The nation’s secretary of education, Betsy DeVos, is a hard-core Evangelical who actively seeks to undermine and underfund public education, using her office’s power instead to “advance God’s kingdom.”22 Republican and Christian fundamentalist Greg Gianforte, the congressman from Montana arrested for body-slamming a reporter against a wall and then onto the ground, argues against retirement—because if Noah was still working at the age of six hundred, why should older Americans stop working?23 So much for compassion for our elderly. Republican and born-again Christian Abigail Whelan, a state senator in Minnesota, fights to allow wealthy corporations the opportunity to avoid paying taxes, further increasing the unfair tax burden on working-class people, all in the name of loving Jesus.24 Congressman Mo Brooks of Alabama has committed himself so strongly to building a giant border wall to separate Mexicans and Americans that, if his plans are not fulfilled, he has promised to filibuster the Senate by reading the King James Bible.25 Iowa congressman Steve King, a Christian Republican, retweets white supremacist and Nazi posts and openly mocks the student survivors of the Parkland mass shooting and condemns their push for sane gun laws; he also fights against stem cell research, humane animal rights laws, equality for gays and lesbians—he even voted against providing aid to the victims of Hurricane Katrina.
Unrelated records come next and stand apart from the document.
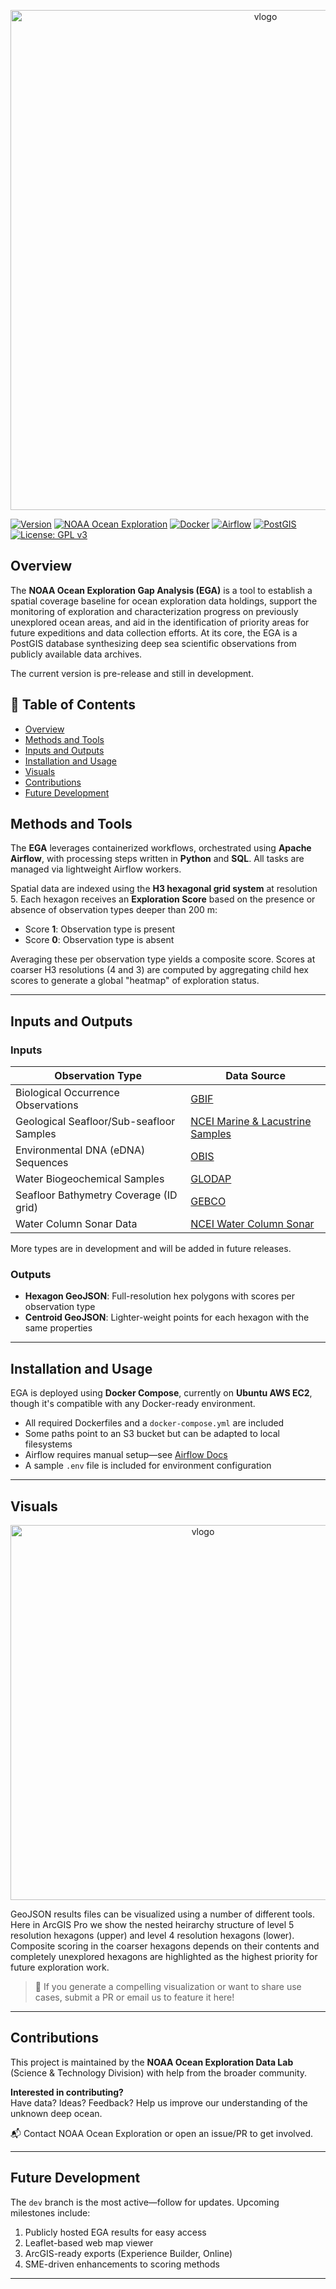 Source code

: <p align="center">
  <img src="https://github.com/thomasAmorrow/oer-ega/blob/main/docs/logos/logo_banner.png?raw=true" alt="vlogo" width="800"/>
</p>

[![Version](https://img.shields.io/badge/version-pre--release--alpha-orange)]()
[![NOAA Ocean Exploration](https://img.shields.io/badge/NOAA%20Ocean%20Exploration-005493)](https://oceanexplorer.noaa.gov)
[![Docker](https://img.shields.io/badge/docker-ready-blue?logo=docker)](https://www.docker.com/)
[![Airflow](https://img.shields.io/badge/orchestrator-Airflow-017CEE?logo=apache-airflow)](https://airflow.apache.org/)
[![PostGIS](https://img.shields.io/badge/database-PostGIS-green?logo=postgresql)](https://postgis.net/)
[![License: GPL v3](https://img.shields.io/badge/license-GPL--3.0-blue.svg)](https://www.gnu.org/licenses/gpl-3.0.en.html)


##  Overview

 The **NOAA Ocean Exploration Gap Analysis (EGA)** is a tool to establish a spatial coverage baseline for ocean exploration data holdings, support the monitoring of exploration and characterization progress on previously unexplored ocean areas, and aid in the identification of priority areas for future expeditions and data collection efforts. At its core, the EGA is a PostGIS database synthesizing deep sea scientific observations from publicly available data archives.

 The current version is pre-release and still in development.

## 📑 Table of Contents

- [Overview](#overview)
- [Methods and Tools](#-methods-and-tools)
- [Inputs and Outputs](#-inputs-and-outputs)
- [Installation and Usage](#-installation-and-usage)
- [Visuals](#-visuals)
- [Contributions](#-contributions)
- [Future Development](#-future-development)

## Methods and Tools

The **EGA** leverages containerized workflows, orchestrated using **Apache Airflow**, with processing steps written in **Python** and **SQL**. All tasks are managed via lightweight Airflow workers.

Spatial data are indexed using the **H3 hexagonal grid system** at resolution 5. Each hexagon receives an **Exploration Score** based on the presence or absence of observation types deeper than 200 m:

- Score **1**: Observation type is present
- Score **0**: Observation type is absent

Averaging these per observation type yields a composite score. Scores at coarser H3 resolutions (4 and 3) are computed by aggregating child hex scores to generate a global "heatmap" of exploration status.

---

## Inputs and Outputs

### Inputs

| Observation Type                             | Data Source                                                             |
|---------------------------------------------|-------------------------------------------------------------------------|
| Biological Occurrence Observations           | [GBIF](https://www.gbif.org)                                            |
| Geological Seafloor/Sub-seafloor Samples     | [NCEI Marine & Lacustrine Samples](https://www.ncei.noaa.gov/products/index-marine-lacustrine-samples) |
| Environmental DNA (eDNA) Sequences           | [OBIS](https://obis.org)                                                |
| Water Biogeochemical Samples                 | [GLODAP](https://www.glodap.info)                                       |
| Seafloor Bathymetry Coverage (ID grid)       | [GEBCO](https://www.gebco.net)                                          |
| Water Column Sonar Data                      | [NCEI Water Column Sonar](https://www.ncei.noaa.gov/products/water-column-sonar-data) |

More types are in development and will be added in future releases.

### Outputs

- **Hexagon GeoJSON**: Full-resolution hex polygons with scores per observation type
- **Centroid GeoJSON**: Lighter-weight points for each hexagon with the same properties

---

## Installation and Usage

EGA is deployed using **Docker Compose**, currently on **Ubuntu AWS EC2**, though it's compatible with any Docker-ready environment.

- All required Dockerfiles and a `docker-compose.yml` are included
- Some paths point to an S3 bucket but can be adapted to local filesystems
- Airflow requires manual setup—see [Airflow Docs](https://airflow.apache.org/docs/)
- A sample `.env` file is included for environment configuration

---

## Visuals

<p align="center">
  <img src="https://github.com/thomasAmorrow/oer-ega/blob/main/docs/maps/ResultsMap.png?raw=true" alt="vlogo" width="600"/>
</p>

GeoJSON results files can be visualized using a number of different tools. Here in ArcGIS Pro we show the nested heirarchy structure of level 5 resolution hexagons (upper) and level 4 resolution hexagons (lower). Composite scoring in the coarser hexagons depends on their contents and completely unexplored hexagons are highlighted as the highest priority for future exploration work.

> 📌 If you generate a compelling visualization or want to share use cases, submit a PR or email us to feature it here!

---

## Contributions

This project is maintained by the **NOAA Ocean Exploration Data Lab** (Science & Technology Division) with help from the broader community.

**Interested in contributing?**  
Have data? Ideas? Feedback? Help us improve our understanding of the unknown deep ocean.

📬 Contact NOAA Ocean Exploration or open an issue/PR to get involved.

---

## Future Development

The `dev` branch is the most active—follow for updates. Upcoming milestones include:

1. Publicly hosted EGA results for easy access
2. Leaflet-based web map viewer
3. ArcGIS-ready exports (Experience Builder, Online)
4. SME-driven enhancements to scoring methods

---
What all of these powerful men and women have in common is that they claim devotion to Jesus and fealty to God and insist that they are moral and proclaim that those who don’t believe in Jesus or God are immoral—and yet their political agenda is flagrantly unethical, in that they seek to destroy mother nature, flood our cities and towns with ever more lethal guns, deny individuals the right to marry who they love, seek to imprison more poor people, seek to turn away refugees in need of safe harbor, and so on.

The bizarre reality is that—aside from the notable exception of churchgoing African Americans—most of the people who fight against structural relief for those in poverty, who fight against equality between men and women, who fight against fairness for gays and lesbians and transgender people, who fight against providing a haven to refugee families fleeing violence, who fight against paid family leave and subsidized health care for the poor, who fight against ending cruelty to animals, who fight against efforts to keep our planet healthy, who fight against stem cell research, who fight against effective sex education, who fight against accurate scientific school curricula, who fight against rehabilitative endeavors in our prisons, who undermine Native Americans’ ability to protect the little bit of land they have left, who are the quickest to downplay or ignore racial injustice and disparage movements such as Black Lives Matter, and who fight for the proliferation of semiautomatic weapons, for the governmental use of torture, for increased use of the death penalty, and ongoing militarism at home and abroad—these folks tend to be the very same Americans who claim to nurture the closet relationship to God.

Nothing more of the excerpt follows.